10:59 am Felsefe

Bir İdeoloji Biçimi Olarak Sinizm

Bilindiği üzere, ideolojinin Kapital‘deki temel varsayımı; kendi fiilî koşullarını yanlış tanımayı, toplumsal gerçeklikle bizim ona ilişkin çarpıtılmış tasarımımız, yanlış bilincimiz arasındaki mesafeyi içerir.[1] Burada ideoloji eleştirisinin amacı, ideolojik bilincin kendi etkin koşullarını çarpıtmakta olduğu toplumsal gerçekliği tanıyabileceği ve bu sayede kendi kendini feshedeceği bir noktaya götürmektir.
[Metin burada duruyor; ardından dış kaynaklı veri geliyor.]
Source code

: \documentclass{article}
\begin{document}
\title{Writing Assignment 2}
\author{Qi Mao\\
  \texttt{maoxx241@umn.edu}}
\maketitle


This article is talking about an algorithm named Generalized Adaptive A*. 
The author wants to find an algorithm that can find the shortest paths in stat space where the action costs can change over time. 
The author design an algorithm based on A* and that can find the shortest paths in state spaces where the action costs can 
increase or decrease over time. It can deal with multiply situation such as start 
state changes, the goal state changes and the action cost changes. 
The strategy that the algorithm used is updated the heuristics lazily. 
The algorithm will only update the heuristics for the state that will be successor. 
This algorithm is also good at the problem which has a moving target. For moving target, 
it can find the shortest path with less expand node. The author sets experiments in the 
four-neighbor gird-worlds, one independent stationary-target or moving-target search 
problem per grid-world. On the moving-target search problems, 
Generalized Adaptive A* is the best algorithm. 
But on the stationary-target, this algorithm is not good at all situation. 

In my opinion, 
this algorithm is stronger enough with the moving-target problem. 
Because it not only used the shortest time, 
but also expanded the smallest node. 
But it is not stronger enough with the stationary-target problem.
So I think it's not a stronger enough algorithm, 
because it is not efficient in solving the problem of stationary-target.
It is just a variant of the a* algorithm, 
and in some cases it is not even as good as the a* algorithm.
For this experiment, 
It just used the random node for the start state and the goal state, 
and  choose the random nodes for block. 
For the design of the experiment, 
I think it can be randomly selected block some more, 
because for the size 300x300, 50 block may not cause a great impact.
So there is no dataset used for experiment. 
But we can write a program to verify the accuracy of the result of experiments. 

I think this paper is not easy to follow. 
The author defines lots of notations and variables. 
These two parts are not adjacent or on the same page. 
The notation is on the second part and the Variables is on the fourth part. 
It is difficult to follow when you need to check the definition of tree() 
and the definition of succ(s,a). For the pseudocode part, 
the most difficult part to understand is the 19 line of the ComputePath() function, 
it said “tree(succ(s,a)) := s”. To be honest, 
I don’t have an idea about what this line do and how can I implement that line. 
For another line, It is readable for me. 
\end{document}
Analizin Frankfurt Okulu gibi daha incelikli ve ileri versiyonlarında ise mesele toplumsal gerçekliği gerçekte olduğu gibi görme, ideolojinin yanıltıcı maskesini çekip atma meselesi değildir; aslolan gerçekliğin kendisini işte bu “ideolojik mistifikasyon” olmadan yeniden üretemeyeceğini görmektir. Maske sadece şeylerin gerçek durumunu saklamamaktadır, ideolojik çarpıtma durumun özüne yazılmıştır.[2]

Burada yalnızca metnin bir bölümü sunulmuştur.